▶ Data for processing:
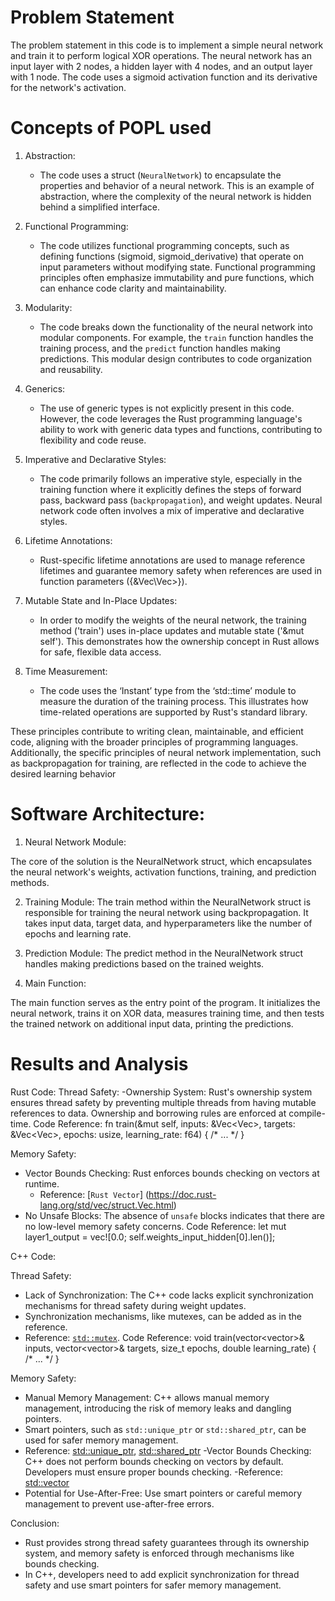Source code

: # Problem Statement

The problem statement in this code is to implement a simple neural network and train it to perform logical XOR operations. The neural network has an input layer with 2 nodes, a hidden layer with 4 nodes, and an output layer with 1 node. The code uses a sigmoid activation function and its derivative for the network's activation.

# Concepts of POPL used

1. Abstraction:
   - The code uses a struct (`NeuralNetwork`) to encapsulate the properties and behavior of a neural network. This is an example of abstraction, where the complexity of the neural network is hidden behind a simplified interface.

2. Functional Programming:
   - The code utilizes functional programming concepts, such as defining functions (sigmoid, sigmoid_derivative) that operate on input parameters without modifying state. Functional programming principles often emphasize immutability and pure functions, which can enhance code clarity and maintainability.

3. Modularity:
   - The code breaks down the functionality of the neural network into modular components. For example, the `train` function handles the training process, and the `predict` function handles making predictions. This modular design contributes to code organization and reusability.

4. Generics:
   - The use of generic types is not explicitly present in this code. However, the code leverages the Rust programming language's ability to work with generic data types and functions, contributing to flexibility and code reuse.

5. Imperative and Declarative Styles:
   - The code primarily follows an imperative style, especially in the training function where it explicitly defines the steps of forward pass, backward pass (`backpropagation`), and weight updates. Neural network code often involves a mix of imperative and declarative styles.

6. Lifetime Annotations:
   - Rust-specific lifetime annotations are used to manage reference lifetimes and guarantee memory safety when references are used in function parameters ({&Vec\Vec<f64>>}).

7. Mutable State and In-Place Updates:
   - In order to modify the weights of the neural network, the training method ('train') uses in-place updates and mutable state ('&mut self'). This demonstrates how the ownership concept in Rust allows for safe, flexible data access.

8. Time Measurement:
   - The code uses the ‘Instant’ type from the ‘std::time’ module to measure the duration of the training process. This illustrates how time-related operations are supported by Rust's standard library.
 
These principles contribute to writing clean, maintainable, and efficient code, aligning with the broader principles of programming languages. Additionally, the specific principles of neural network implementation, such as backpropagation for training, are reflected in the code to achieve the desired learning behavior


# Software Architecture:

1. Neural Network Module:

The core of the solution is the NeuralNetwork struct, which encapsulates the neural network's weights, activation functions, training, and prediction methods.

2. Training Module:
The train method within the NeuralNetwork struct is responsible for training the neural network using backpropagation. It takes input data, target data, and hyperparameters like the number of epochs and learning rate.

3. Prediction Module:
The predict method in the NeuralNetwork struct handles making predictions based on the trained weights.

4. Main Function:

The main function serves as the entry point of the program. It initializes the neural network, trains it on XOR data, measures training time, and then tests the trained network on additional input data, printing the predictions.

# Results and Analysis

Rust Code:
Thread Safety:
-Ownership System: Rust's ownership system ensures thread safety by preventing multiple threads from having mutable references to data. Ownership and borrowing rules are enforced at compile-time.
Code Reference:
fn train(&mut self, inputs: &Vec<Vec<f64>>, targets: &Vec<Vec<f64>>, epochs: usize, learning_rate: f64) { /* ... */ }

 Memory Safety:
- Vector Bounds Checking: Rust enforces bounds checking on vectors at runtime.
  - Reference: [`Rust Vector`] (https://doc.rust-lang.org/std/vec/struct.Vec.html)
- No Unsafe Blocks: The absence of `unsafe` blocks indicates that there are no low-level memory safety concerns.
Code Reference: 
let mut layer1_output = vec![0.0; self.weights_input_hidden[0].len()];

 C++ Code:

 Thread Safety:
  - Lack of Synchronization: The C++ code lacks explicit synchronization mechanisms for thread safety during weight updates.
  - Synchronization mechanisms, like mutexes, can be added as in the reference.
  - Reference: [`std::mutex`](https://en.cppreference.com/w/cpp/thread/mutex).
Code Reference: 
void train(vector<vector<double>>& inputs, vector<vector<double>>& targets, size_t epochs, double learning_rate) { /* ... */ }

Memory Safety:
  - Manual Memory Management: C++ allows manual memory management, introducing the risk of memory leaks and dangling pointers.
  - Smart pointers, such as `std::unique_ptr` or `std::shared_ptr`, can be used for safer memory management.
  - Reference: [std::unique_ptr](https://en.cppreference.com/w/cpp/memory/unique_ptr), [std::shared_ptr](https://en.cppreference.com/w/cpp/memory/shared_ptr)
  -Vector Bounds Checking: C++ does not perform bounds checking on vectors by default. Developers must ensure proper bounds checking.
  -Reference: [std::vector](https://en.cppreference.com/w/cpp/container/vector)
- Potential for Use-After-Free: Use smart pointers or careful memory management to prevent use-after-free errors.

Conclusion:
- Rust provides strong thread safety guarantees through its ownership system, and memory safety is enforced through mechanisms like bounds checking.
- In C++, developers need to add explicit synchronization for thread safety and use smart pointers for safer memory management.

▶ What you are asked to do: Repeat the records in full, precisely, and keep the pictures out.

▶ Solution for this problem:
Source code

: # Problem Statement

The problem statement in this code is to implement a simple neural network and train it to perform logical XOR operations. The neural network has an input layer with 2 nodes, a hidden layer with 4 nodes, and an output layer with 1 node. The code uses a sigmoid activation function and its derivative for the network's activation.

# Concepts of POPL used

1. Abstraction:
   - The code uses a struct (`NeuralNetwork`) to encapsulate the properties and behavior of a neural network. This is an example of abstraction, where the complexity of the neural network is hidden behind a simplified interface.

2. Functional Programming:
   - The code utilizes functional programming concepts, such as defining functions (sigmoid, sigmoid_derivative) that operate on input parameters without modifying state. Functional programming principles often emphasize immutability and pure functions, which can enhance code clarity and maintainability.

3. Modularity:
   - The code breaks down the functionality of the neural network into modular components. For example, the `train` function handles the training process, and the `predict` function handles making predictions. This modular design contributes to code organization and reusability.

4. Generics:
   - The use of generic types is not explicitly present in this code. However, the code leverages the Rust programming language's ability to work with generic data types and functions, contributing to flexibility and code reuse.

5. Imperative and Declarative Styles:
   - The code primarily follows an imperative style, especially in the training function where it explicitly defines the steps of forward pass, backward pass (`backpropagation`), and weight updates. Neural network code often involves a mix of imperative and declarative styles.

6. Lifetime Annotations:
   - Rust-specific lifetime annotations are used to manage reference lifetimes and guarantee memory safety when references are used in function parameters ({&Vec\Vec<f64>>}).

7. Mutable State and In-Place Updates:
   - In order to modify the weights of the neural network, the training method ('train') uses in-place updates and mutable state ('&mut self'). This demonstrates how the ownership concept in Rust allows for safe, flexible data access.

8. Time Measurement:
   - The code uses the ‘Instant’ type from the ‘std::time’ module to measure the duration of the training process. This illustrates how time-related operations are supported by Rust's standard library.
 
These principles contribute to writing clean, maintainable, and efficient code, aligning with the broader principles of programming languages. Additionally, the specific principles of neural network implementation, such as backpropagation for training, are reflected in the code to achieve the desired learning behavior


# Software Architecture:

1. Neural Network Module:

The core of the solution is the NeuralNetwork struct, which encapsulates the neural network's weights, activation functions, training, and prediction methods.

2. Training Module:
The train method within the NeuralNetwork struct is responsible for training the neural network using backpropagation. It takes input data, target data, and hyperparameters like the number of epochs and learning rate.

3. Prediction Module:
The predict method in the NeuralNetwork struct handles making predictions based on the trained weights.

4. Main Function:

The main function serves as the entry point of the program. It initializes the neural network, trains it on XOR data, measures training time, and then tests the trained network on additional input data, printing the predictions.

# Results and Analysis

Rust Code:
Thread Safety:
-Ownership System: Rust's ownership system ensures thread safety by preventing multiple threads from having mutable references to data. Ownership and borrowing rules are enforced at compile-time.
Code Reference:
fn train(&mut self, inputs: &Vec<Vec<f64>>, targets: &Vec<Vec<f64>>, epochs: usize, learning_rate: f64) { /* ... */ }

 Memory Safety:
- Vector Bounds Checking: Rust enforces bounds checking on vectors at runtime.
  - Reference: [`Rust Vector`] (https://doc.rust-lang.org/std/vec/struct.Vec.html)
- No Unsafe Blocks: The absence of `unsafe` blocks indicates that there are no low-level memory safety concerns.
Code Reference: 
let mut layer1_output = vec![0.0; self.weights_input_hidden[0].len()];

 C++ Code:

 Thread Safety:
  - Lack of Synchronization: The C++ code lacks explicit synchronization mechanisms for thread safety during weight updates.
  - Synchronization mechanisms, like mutexes, can be added as in the reference.
  - Reference: [`std::mutex`](https://en.cppreference.com/w/cpp/thread/mutex).
Code Reference: 
void train(vector<vector<double>>& inputs, vector<vector<double>>& targets, size_t epochs, double learning_rate) { /* ... */ }

Memory Safety:
  - Manual Memory Management: C++ allows manual memory management, introducing the risk of memory leaks and dangling pointers.
  - Smart pointers, such as `std::unique_ptr` or `std::shared_ptr`, can be used for safer memory management.
  - Reference: [std::unique_ptr](https://en.cppreference.com/w/cpp/memory/unique_ptr), [std::shared_ptr](https://en.cppreference.com/w/cpp/memory/shared_ptr)
  -Vector Bounds Checking: C++ does not perform bounds checking on vectors by default. Developers must ensure proper bounds checking.
  -Reference: [std::vector](https://en.cppreference.com/w/cpp/container/vector)
- Potential for Use-After-Free: Use smart pointers or careful memory management to prevent use-after-free errors.

Conclusion:
- Rust provides strong thread safety guarantees through its ownership system, and memory safety is enforced through mechanisms like bounds checking.
- In C++, developers need to add explicit synchronization for thread safety and use smart pointers for safer memory management.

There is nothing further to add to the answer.